Activity: For each line below that contains the word "Learning", make a copy.

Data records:
Segment Open

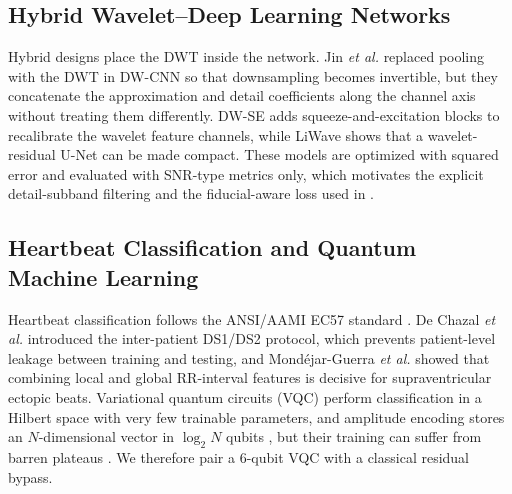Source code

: \subsection{Hybrid Wavelet--Deep Learning Networks}
Hybrid designs place the DWT inside the network. Jin \emph{et al.} \cite{jin2024} replaced pooling with the DWT in DW-CNN so that downsampling becomes invertible, but they concatenate the approximation and detail coefficients along the channel axis without treating them differently. DW-SE \cite{nguyen2026dwse} adds squeeze-and-excitation blocks to recalibrate the wavelet feature channels, while LiWave \cite{nguyen2026liwave} shows that a wavelet-residual U-Net can be made compact. These models are optimized with squared error and evaluated with SNR-type metrics only, which motivates the explicit detail-subband filtering and the fiducial-aware loss used in \HSL{}.

\subsection{Heartbeat Classification and Quantum Machine Learning}
Heartbeat classification follows the ANSI/AAMI EC57 standard \cite{aami}. De Chazal \emph{et al.} \cite{dechazal2004} introduced the inter-patient DS1/DS2 protocol, which prevents patient-level leakage between training and testing, and Mond{\'e}jar-Guerra \emph{et al.} \cite{mondejar2019} showed that combining local and global RR-interval features is decisive for supraventricular ectopic beats. Variational quantum circuits (VQC) \cite{benedetti2019} perform classification in a Hilbert space with very few trainable parameters, and amplitude encoding stores an $N$-dimensional vector in $\log_2 N$ qubits \cite{pennylane2018}, but their training can suffer from barren plateaus \cite{mcclean2018}. We therefore pair a 6-qubit VQC with a classical residual bypass.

Segment Closed

Written response:
: \subsection{Hybrid Wavelet--Deep Learning Networks}
\subsection{Heartbeat Classification and Quantum Machine Learning}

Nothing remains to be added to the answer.